What is needed:
Find the word "emph" in the records and copy every line where it occurs.

Data:
━━━━━━━━━━
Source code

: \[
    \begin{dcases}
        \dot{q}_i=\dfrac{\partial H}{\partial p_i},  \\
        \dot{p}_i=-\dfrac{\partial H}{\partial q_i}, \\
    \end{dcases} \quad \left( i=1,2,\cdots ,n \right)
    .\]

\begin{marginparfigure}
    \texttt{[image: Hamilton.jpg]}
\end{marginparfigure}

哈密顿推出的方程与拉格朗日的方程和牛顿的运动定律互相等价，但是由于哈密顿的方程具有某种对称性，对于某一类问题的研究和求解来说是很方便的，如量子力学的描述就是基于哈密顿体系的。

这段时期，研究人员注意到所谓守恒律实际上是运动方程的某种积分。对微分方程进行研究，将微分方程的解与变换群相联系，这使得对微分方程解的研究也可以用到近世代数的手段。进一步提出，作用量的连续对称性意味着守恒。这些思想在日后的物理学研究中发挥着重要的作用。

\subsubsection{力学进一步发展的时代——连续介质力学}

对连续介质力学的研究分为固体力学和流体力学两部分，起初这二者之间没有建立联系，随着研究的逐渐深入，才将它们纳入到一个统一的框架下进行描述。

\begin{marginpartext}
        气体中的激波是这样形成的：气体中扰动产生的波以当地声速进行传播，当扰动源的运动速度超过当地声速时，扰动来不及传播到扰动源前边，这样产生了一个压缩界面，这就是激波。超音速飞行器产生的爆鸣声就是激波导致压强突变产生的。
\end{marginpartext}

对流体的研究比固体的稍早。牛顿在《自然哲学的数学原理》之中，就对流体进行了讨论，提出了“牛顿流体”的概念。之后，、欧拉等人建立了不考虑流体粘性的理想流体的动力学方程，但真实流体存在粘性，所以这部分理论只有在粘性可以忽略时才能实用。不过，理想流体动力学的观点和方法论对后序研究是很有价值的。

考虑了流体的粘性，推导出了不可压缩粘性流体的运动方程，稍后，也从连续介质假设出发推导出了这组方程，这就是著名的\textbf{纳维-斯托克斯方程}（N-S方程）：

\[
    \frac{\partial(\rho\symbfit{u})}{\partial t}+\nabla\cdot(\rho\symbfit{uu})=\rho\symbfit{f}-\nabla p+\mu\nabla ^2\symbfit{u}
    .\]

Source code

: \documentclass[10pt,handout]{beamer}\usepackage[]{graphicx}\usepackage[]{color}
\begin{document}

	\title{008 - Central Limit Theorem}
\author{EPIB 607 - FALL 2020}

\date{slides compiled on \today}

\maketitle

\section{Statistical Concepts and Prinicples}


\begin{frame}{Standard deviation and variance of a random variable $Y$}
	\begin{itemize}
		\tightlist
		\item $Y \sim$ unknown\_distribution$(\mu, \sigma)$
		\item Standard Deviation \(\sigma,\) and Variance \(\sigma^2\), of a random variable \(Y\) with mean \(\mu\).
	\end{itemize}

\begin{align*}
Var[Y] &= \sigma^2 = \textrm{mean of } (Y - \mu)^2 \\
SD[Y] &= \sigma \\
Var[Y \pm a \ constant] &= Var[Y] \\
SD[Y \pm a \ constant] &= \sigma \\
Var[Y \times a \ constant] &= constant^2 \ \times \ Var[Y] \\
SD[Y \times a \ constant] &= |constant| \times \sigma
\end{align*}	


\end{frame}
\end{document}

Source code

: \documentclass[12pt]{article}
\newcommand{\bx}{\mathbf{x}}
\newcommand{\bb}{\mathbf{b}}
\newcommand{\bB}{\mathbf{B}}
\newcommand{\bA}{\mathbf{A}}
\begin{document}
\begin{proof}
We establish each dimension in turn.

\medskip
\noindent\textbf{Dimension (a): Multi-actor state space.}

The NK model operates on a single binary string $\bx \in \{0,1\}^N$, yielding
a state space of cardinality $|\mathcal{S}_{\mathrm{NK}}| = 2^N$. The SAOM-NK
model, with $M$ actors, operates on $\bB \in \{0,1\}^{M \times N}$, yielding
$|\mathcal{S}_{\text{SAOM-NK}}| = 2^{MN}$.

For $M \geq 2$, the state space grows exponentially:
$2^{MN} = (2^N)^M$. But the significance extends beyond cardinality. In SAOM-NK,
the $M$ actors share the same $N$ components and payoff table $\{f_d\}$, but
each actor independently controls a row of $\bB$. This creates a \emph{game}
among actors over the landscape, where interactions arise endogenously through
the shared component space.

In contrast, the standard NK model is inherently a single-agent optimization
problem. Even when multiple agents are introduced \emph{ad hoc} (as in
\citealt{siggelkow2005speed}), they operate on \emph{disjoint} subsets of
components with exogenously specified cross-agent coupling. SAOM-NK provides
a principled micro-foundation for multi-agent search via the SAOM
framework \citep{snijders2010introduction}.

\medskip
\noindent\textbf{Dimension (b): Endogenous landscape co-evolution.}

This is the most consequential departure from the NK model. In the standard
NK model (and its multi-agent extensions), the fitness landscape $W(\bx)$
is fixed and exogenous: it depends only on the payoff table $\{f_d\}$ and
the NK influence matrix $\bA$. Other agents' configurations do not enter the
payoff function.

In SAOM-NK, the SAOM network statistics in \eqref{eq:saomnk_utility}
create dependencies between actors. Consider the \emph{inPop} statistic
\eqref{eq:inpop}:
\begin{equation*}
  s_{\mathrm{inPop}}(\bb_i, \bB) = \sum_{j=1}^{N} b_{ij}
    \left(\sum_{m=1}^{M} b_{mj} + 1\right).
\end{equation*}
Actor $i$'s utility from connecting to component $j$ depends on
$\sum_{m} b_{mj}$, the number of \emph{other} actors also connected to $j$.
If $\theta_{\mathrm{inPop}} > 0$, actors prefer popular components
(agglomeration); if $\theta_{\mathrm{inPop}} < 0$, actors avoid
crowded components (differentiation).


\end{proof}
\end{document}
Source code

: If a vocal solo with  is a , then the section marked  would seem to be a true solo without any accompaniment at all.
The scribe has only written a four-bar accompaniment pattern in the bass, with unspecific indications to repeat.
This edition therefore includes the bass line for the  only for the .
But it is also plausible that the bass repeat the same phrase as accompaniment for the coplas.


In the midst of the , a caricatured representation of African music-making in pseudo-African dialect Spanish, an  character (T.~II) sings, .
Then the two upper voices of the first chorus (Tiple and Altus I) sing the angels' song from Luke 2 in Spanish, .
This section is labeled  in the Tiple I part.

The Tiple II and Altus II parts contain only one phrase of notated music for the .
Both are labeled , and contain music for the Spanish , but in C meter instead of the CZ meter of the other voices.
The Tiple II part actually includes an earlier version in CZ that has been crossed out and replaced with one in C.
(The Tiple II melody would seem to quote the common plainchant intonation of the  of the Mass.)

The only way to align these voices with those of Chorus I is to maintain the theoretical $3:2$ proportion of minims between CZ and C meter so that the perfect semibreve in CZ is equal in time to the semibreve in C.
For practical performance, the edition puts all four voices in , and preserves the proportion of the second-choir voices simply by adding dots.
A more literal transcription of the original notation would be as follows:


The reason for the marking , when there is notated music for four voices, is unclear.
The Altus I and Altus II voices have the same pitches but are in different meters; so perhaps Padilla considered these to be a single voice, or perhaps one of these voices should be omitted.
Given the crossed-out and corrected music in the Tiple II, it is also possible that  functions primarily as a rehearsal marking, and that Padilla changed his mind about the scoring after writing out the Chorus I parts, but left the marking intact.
━━━━━━━━━━
Answer section:
each actor independently controls a row of $\bB$. This creates a \emph{game}
problem. Even when multiple agents are introduced \emph{ad hoc} (as in
\citealt{siggelkow2005speed}), they operate on \emph{disjoint} subsets of
create dependencies between actors. Consider the \emph{inPop} statistic
$\sum_{m} b_{mj}$, the number of \emph{other} actors also connected to $j$.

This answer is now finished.